Energy methods of the wave equation

Theorem: For a fixed $T > 0$, let $u\in\operatorname{C}^{2}(\{(x,t)\in\mathbb{R}^{N+1}:0\leq t\leq T\}$. such that $\partial_{t}^2u-\Delta_{x}u\equiv 0$. Suppose there exists $(x_0,t_0)\in \{(x,t)\in\mathbb{R}^{N+1}:0\leq t\leq T\}$ such that $u(\cdot,0)$ and $\partial_{t}u(\cdot,0)$ are zero on the ball $B = > \{x\in\mathbb{R}^N:|x-x_0|<t_0\}$; then $u\equiv 0$ in the cone

$$\Omega = \{(x,t)\in\mathbb{R}^{N+1}:0 \leq t \leq t_0\text{ and }|x-x_0| \leq t_0 - t\}$$

Let $u\in\operatorname{C}^{2}(\mathbb{R}^{N+1})$ be a solution of

$$\begin{cases} \partial_{t}^{2}u(x,t) - \Delta_{x} u(x,t) = 0,\text{ for } (x,t)\in\mathbb{R}^{N+1}\\ u(\cdot, 0) = u_0\\ \partial_{t} u(\cdot,0) = u_1 \end{cases}$$ Suppose there exists a $t_0\in\mathbb{R}$ such that $u(\cdot,t_0)$ has compact support. How to show that, for each $t\in\mathbb R$, $u(\cdot,t)$ has compact support. This is exercise 2 of the Chapter 5 on Folland's Introduction to PDE.

I tried to solve the problem by considering the function $w(x,t) = u(x,t_0 - t)$. Then, $w$ is a solution of the problem

$$\begin{cases} \partial_{t}^{2}w(x,t) - \Delta_{x} w(x,t) = 0,\text{ for } (x,t)\in\mathbb{R}^{N+1}\\ w(\cdot, 0) = u(\cdot, t_0)\\ \partial_{t} w(\cdot,0) = \partial_{t}u(\cdot, t_0) \end{cases}$$

Let $B\subset\mathbb{R}^{N}$ be a ball, whose center is $x_0$ and radius $R$, such that $\operatorname{supp}u(\cdot,t_0)\subseteq B$. Then, by the above theorem, $w$ is zero in the set $$\left\{(x,t)\in\mathbb{R}^{N+1}:t \leq \big||x-x_0| - R\big|\right\}$$ But I could not conclude for all $t$.

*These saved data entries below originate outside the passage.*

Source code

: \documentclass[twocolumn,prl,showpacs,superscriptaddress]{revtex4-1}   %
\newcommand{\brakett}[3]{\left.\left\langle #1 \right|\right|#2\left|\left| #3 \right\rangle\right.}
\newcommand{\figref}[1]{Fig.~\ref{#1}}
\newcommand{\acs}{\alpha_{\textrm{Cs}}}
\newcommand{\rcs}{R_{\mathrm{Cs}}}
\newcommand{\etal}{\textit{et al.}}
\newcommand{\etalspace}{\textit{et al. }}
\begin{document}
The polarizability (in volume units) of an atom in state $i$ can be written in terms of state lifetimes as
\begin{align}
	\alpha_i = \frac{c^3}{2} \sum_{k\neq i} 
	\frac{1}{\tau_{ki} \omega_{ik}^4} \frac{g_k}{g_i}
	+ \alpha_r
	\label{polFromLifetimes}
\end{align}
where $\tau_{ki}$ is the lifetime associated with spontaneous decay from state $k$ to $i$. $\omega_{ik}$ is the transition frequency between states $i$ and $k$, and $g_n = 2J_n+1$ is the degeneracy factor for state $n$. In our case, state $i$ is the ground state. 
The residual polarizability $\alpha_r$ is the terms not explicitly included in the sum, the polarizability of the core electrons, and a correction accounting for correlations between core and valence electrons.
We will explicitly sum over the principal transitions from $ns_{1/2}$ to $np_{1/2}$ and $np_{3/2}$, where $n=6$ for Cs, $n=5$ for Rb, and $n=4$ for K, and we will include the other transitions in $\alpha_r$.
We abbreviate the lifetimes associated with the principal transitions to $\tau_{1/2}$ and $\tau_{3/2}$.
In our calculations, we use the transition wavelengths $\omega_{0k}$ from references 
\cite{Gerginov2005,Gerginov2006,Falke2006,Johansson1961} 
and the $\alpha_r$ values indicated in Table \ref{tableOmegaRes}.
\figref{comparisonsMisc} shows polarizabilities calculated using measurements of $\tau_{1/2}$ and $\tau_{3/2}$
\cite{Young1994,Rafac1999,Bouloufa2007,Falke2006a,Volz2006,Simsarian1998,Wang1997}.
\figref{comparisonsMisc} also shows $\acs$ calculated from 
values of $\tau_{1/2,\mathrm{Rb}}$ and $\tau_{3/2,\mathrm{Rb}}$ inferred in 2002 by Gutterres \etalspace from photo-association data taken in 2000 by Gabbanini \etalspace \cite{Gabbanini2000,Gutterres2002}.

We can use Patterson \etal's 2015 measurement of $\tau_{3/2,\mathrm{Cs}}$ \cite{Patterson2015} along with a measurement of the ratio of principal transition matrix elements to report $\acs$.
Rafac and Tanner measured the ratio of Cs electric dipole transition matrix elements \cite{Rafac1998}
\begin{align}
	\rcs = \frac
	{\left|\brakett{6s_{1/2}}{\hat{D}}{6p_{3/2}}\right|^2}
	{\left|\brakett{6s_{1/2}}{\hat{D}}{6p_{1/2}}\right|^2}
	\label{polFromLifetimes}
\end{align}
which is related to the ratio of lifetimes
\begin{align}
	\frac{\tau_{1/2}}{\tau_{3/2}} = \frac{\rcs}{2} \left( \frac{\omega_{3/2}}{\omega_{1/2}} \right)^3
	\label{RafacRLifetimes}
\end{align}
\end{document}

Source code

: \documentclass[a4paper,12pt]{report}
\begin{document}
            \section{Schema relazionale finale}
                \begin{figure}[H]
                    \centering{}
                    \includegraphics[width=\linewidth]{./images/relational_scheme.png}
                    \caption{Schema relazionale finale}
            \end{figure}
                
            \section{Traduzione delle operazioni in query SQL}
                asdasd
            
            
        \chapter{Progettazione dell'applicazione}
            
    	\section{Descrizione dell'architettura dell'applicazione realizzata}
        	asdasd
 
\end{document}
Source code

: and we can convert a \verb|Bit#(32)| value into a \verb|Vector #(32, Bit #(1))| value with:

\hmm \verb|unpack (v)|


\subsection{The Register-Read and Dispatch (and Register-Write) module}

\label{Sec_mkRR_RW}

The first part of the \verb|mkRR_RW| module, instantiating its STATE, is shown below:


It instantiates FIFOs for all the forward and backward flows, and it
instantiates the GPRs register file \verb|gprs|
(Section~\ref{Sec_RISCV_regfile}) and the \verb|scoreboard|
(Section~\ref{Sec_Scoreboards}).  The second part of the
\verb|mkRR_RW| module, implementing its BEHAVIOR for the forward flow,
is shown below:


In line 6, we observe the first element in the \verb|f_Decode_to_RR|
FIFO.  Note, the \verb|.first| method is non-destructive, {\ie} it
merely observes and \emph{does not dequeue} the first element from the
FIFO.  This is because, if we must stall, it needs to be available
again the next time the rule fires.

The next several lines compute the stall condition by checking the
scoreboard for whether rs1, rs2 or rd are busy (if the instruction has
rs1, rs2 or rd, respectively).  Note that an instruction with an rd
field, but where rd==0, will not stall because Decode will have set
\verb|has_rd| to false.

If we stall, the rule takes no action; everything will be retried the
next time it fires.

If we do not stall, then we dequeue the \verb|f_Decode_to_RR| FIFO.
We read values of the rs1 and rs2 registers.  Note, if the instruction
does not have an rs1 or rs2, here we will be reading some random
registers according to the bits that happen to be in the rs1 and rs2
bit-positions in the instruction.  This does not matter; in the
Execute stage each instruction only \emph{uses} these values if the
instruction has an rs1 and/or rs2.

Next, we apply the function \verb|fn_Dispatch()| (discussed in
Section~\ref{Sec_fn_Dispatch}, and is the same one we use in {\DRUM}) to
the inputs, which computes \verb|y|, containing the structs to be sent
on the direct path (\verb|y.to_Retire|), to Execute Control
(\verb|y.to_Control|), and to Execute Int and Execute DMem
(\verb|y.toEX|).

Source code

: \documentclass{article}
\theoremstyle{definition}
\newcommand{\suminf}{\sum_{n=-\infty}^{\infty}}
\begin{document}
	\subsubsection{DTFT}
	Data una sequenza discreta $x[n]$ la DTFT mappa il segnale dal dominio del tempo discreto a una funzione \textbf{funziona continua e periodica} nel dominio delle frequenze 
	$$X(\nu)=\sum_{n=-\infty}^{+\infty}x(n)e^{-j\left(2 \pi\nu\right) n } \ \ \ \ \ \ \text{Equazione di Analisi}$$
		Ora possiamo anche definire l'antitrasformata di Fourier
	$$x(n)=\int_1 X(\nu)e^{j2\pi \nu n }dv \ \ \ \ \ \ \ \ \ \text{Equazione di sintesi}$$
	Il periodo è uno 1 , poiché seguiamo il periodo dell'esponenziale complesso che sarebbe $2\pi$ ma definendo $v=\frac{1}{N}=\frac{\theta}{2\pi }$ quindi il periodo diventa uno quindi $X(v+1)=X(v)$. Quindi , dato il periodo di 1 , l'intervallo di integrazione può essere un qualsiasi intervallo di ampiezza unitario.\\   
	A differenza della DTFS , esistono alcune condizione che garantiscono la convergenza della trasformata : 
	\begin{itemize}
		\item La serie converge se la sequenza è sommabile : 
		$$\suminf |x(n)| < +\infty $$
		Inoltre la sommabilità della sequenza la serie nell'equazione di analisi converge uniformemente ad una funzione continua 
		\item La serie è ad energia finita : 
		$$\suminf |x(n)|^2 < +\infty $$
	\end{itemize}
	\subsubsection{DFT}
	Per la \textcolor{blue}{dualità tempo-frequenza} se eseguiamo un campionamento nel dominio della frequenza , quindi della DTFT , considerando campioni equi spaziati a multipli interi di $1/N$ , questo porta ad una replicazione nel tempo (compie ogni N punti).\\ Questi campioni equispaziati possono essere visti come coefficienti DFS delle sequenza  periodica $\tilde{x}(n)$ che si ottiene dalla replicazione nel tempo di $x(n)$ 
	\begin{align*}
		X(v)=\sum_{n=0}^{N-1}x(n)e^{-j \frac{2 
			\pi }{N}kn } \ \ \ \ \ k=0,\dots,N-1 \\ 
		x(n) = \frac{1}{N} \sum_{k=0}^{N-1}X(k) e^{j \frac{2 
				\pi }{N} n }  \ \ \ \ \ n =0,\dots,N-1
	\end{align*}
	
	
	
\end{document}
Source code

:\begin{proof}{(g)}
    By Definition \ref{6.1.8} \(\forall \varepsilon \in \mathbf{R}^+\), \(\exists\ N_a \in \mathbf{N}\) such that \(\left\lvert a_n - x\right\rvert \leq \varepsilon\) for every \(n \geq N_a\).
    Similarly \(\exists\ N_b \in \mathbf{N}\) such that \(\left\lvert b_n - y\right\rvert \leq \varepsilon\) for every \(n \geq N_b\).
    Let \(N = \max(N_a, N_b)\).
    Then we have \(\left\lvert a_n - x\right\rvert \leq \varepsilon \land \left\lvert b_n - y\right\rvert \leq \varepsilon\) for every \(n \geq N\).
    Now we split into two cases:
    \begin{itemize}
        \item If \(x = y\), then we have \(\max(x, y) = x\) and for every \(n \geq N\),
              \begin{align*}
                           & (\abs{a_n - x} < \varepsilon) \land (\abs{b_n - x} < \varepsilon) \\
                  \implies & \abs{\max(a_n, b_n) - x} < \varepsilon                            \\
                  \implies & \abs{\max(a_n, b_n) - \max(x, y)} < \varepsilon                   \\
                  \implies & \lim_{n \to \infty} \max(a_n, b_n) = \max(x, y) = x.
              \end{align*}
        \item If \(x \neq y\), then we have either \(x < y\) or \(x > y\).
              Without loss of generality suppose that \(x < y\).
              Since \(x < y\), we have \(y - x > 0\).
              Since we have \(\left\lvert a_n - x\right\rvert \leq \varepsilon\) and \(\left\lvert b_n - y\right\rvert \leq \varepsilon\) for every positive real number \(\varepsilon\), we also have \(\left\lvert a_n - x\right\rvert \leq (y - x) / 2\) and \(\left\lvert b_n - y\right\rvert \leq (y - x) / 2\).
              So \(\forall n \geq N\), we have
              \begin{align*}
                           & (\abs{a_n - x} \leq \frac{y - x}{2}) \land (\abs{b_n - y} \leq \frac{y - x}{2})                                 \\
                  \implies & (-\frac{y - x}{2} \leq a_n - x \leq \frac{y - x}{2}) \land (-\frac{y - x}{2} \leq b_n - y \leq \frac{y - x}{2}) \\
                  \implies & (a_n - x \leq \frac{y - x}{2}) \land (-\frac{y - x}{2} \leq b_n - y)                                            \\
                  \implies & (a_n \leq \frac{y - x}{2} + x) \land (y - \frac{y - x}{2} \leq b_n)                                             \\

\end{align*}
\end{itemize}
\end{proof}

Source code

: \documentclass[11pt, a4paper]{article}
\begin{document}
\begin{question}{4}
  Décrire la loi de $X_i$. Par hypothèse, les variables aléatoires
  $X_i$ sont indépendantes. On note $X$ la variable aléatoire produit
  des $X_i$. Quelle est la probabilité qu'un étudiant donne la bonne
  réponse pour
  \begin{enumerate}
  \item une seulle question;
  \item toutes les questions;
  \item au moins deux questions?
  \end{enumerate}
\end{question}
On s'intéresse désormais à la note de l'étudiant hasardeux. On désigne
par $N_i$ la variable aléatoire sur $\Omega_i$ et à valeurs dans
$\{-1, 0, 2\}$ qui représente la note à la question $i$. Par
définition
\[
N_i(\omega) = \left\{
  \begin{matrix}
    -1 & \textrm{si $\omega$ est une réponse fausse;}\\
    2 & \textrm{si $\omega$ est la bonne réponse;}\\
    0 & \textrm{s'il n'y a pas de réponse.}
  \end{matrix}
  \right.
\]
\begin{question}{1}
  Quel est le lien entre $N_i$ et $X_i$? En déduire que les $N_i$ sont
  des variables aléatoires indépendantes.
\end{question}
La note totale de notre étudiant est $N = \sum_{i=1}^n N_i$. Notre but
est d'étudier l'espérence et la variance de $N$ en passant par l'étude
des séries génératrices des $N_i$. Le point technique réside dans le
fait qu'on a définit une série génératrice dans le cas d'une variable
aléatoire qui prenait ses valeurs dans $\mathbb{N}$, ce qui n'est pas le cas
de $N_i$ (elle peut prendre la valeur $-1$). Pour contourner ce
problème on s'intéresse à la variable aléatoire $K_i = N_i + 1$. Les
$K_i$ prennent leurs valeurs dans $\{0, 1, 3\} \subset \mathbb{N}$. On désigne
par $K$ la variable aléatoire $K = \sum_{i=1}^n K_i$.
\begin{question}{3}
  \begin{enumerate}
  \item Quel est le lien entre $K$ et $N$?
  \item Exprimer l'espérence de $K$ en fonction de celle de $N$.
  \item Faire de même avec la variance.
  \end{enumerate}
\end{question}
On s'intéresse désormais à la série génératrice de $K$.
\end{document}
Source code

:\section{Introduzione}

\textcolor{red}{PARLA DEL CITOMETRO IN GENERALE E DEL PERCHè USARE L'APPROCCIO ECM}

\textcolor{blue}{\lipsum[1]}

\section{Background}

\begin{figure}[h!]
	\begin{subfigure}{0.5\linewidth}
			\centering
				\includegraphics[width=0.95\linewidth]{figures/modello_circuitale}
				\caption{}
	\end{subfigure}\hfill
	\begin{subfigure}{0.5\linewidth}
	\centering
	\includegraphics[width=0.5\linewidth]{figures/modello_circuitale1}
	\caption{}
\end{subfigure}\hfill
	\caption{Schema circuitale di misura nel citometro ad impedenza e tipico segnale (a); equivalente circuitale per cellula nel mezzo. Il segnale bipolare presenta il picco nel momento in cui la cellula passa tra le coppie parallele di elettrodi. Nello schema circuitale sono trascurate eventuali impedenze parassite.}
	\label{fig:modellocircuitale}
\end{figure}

$w$ is zero in the set $\left\{(x,t)\in\mathbb{R}^{N+1}:t \leq \big||x-x_0| - R\big|\right\}$
This isn't correct. Try $t=0$ here to see why. The correct conclusion is
$w$ is zero in the set $\left\{(x,t)\in\mathbb{R}^{N+1}: |x-x_0| \ge |t|+R \right\}$
You are done. Just rephrase the conclusion: for every $t$, the support of the function $w(\cdot,t)$ is contained in the set $\left\{x\in\mathbb{R}^{N}: |x-x_0| \le |t|+ R\right\}$. So it is compact. Same holds for $u$, by translation.